Нестор Котляревский - Николай Васильевич Гоголь. 1829–1842. Очерк из истории русской повести и драмы
«Если таков сам Байрон, то что же сказать о его подражателях: об этих весенних мошках, с их пискливыми жалобами и кислыми гримасами на все, не исключая своей человеческой природы? О времена! О нравы!»[39]
А кто определит, сколько нанесла вреда эта романтическая поэзия нам, русским? Мы теперь без ума от нее, и что же такое наша изящная словесность?
«В политическом состоянии отечества нашего все обстоит благополучно. Под благодатной сенью Промысла, при отеческих попечениях мудрого правительства, мать святая Русь исполинскими шагами приближается неукоснительно к своему величию… Но наше просвещение и преимущественно наша литература, составляющая цвет народной образованности? Можно ли указать в толпе бесчисленных метеоров, возгорающихся и блуждающих в нашей литературной атмосфере, хоть один, в коем бы открывалось таинственное парение гения в горнюю страну вечных идеалов? – даром что мы перечитали все немецкие эстетические теории о поэзии. По сю пору, – говорит критик, – близорукий взор мой, преследуя неисследимые орбиты хвостатых и бесхвостых комет, кружащихся на нашем небосклоне, сквозь обливающий их чад, мог различить только то одно, что все они влекутся, силой собственного тяготения, в туманную бездну пустоты или в страшный хаос».
«Наш Парнас нетрудно спутать с желтым домом. Бог судья покойному Байрону. Его мрачный сплин заразил всю настоящую поэзию и преобразил ее из улыбающейся хариты в окаменяющую медузу. Все наши доморощенные стиходеи, стяжавшие себе лубочный диплом на имя поэтов, загудели a la Byron»[40].
«Нельзя, конечно, отрицать, что сближение с Европой принесло нам великую неоцененную пользу; оно вдвинуло нас в состав просвещенного мира, но за это мы заплатили весьма дорого; мы стали пересаживать к себе цветы европейского просвещения, не заботясь, глубоко ль они пустят корни и надолго ли примутся. Это иногда удавалось: и отсюда те блестящие, необыкновенные явления, кои изумляют наблюдательность, блуждающую в пустынях нашей словесности. Сии явления суть или переводы, или подражания: они не самородные русские, хотя часто имеют русское содержание и составлены из чисто русского материала. Так растения иноземные, лелеемые в наших садах, питаются русским воздухом, сосут русскую почву, а все не русские!
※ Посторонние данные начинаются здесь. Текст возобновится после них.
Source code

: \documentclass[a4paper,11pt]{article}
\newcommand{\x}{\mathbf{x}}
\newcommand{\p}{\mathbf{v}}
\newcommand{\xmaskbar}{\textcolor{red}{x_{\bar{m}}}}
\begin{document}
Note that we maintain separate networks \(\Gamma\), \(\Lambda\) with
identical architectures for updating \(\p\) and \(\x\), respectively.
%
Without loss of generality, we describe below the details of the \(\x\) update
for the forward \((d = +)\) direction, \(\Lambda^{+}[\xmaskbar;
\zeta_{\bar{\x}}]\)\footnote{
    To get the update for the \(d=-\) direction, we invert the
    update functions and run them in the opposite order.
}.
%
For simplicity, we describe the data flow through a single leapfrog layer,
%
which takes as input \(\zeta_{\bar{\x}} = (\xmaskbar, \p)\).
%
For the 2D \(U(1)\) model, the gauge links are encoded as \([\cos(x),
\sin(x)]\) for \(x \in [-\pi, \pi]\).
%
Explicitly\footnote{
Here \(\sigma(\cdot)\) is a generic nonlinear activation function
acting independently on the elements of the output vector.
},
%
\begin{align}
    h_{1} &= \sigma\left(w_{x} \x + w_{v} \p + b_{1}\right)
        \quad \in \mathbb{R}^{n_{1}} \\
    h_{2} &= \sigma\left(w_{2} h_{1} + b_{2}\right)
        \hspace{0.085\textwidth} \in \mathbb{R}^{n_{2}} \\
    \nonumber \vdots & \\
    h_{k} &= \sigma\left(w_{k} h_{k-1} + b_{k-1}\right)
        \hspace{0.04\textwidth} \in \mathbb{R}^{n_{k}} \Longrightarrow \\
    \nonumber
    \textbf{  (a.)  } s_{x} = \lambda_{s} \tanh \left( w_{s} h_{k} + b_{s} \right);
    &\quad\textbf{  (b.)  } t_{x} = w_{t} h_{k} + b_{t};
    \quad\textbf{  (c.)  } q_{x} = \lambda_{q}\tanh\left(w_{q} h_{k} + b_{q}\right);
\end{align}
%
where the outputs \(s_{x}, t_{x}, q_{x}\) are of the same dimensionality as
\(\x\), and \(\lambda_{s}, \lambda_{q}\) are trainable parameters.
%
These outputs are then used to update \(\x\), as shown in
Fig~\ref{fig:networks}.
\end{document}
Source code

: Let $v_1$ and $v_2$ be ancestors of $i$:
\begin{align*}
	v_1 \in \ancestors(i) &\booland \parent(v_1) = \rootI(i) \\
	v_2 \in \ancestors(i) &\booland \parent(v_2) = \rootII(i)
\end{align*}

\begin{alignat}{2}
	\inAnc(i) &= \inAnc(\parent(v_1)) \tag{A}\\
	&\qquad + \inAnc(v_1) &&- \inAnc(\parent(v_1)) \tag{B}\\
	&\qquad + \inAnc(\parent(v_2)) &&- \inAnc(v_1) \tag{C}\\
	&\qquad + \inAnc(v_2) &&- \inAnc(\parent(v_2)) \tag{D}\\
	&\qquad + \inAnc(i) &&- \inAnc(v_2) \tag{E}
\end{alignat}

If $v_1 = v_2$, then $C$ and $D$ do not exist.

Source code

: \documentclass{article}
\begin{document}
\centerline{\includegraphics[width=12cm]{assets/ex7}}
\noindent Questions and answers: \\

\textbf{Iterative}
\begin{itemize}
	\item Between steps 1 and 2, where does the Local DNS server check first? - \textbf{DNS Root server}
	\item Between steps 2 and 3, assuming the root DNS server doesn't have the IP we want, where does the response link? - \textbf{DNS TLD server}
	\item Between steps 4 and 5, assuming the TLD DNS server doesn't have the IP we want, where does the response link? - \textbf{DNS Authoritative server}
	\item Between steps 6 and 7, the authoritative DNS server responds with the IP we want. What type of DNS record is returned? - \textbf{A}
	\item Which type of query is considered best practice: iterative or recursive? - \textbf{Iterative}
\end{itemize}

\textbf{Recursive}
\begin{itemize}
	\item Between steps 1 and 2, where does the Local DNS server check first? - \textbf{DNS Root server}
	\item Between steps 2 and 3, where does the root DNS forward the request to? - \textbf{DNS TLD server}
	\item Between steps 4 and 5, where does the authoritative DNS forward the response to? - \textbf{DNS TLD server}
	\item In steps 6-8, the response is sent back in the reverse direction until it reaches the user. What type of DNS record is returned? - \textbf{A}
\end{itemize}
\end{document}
Тяжело, а должно признаться, что доселе наша словесность была, если можно так выразиться, барщиной европейской; она обрабатывалась руками русскими не по-русски; истощала свежие неистощимые силы юного русского духа для воспитания произрастений чуждых… Благодатный весенний возраст словесности, запечатлеваемый у народов, развивающихся из самих себя, свободной естественностью и оригинальной самообразностью, у нас, напротив, обречен был в жертву рабскому подражанию и искусственной принужденности. Все наши литературные направления весьма быстро выцветали: отцвели Ломоносов и классицизм; Карамзин с его незабудками, розами, горлинками и мотыльками. Зазвучали серебряные струны арфы Жуковского, настроенные немецкой мечтательной музой, и все бросилось подстраиваться под тон, им заданный: фантазия переселилась на кладбище, мертвецы и ведьмы потянулись страшной вереницей, и литература наша огласилась дикими завываниями, коих запоздалое эхо отдается еще ныне по временам в мрачных руинах „Московского телеграфа“. Новое брожение, пробужденное своенравными капризами Пушкина, метавшегося из угла в угол, угрожало также всеобщей эпидемией, которая развеялась собственной ветротленностью. Кончилось тем, чем обыкновенно оканчивается всякое кружение, – утомлением, охладением, усыплением: литература онемела, подобно ратному полю, и минувший год (1831) является молчаливым пустынным кладбищем, на котором изредка возникают призраки усопших воспоминаний»[41].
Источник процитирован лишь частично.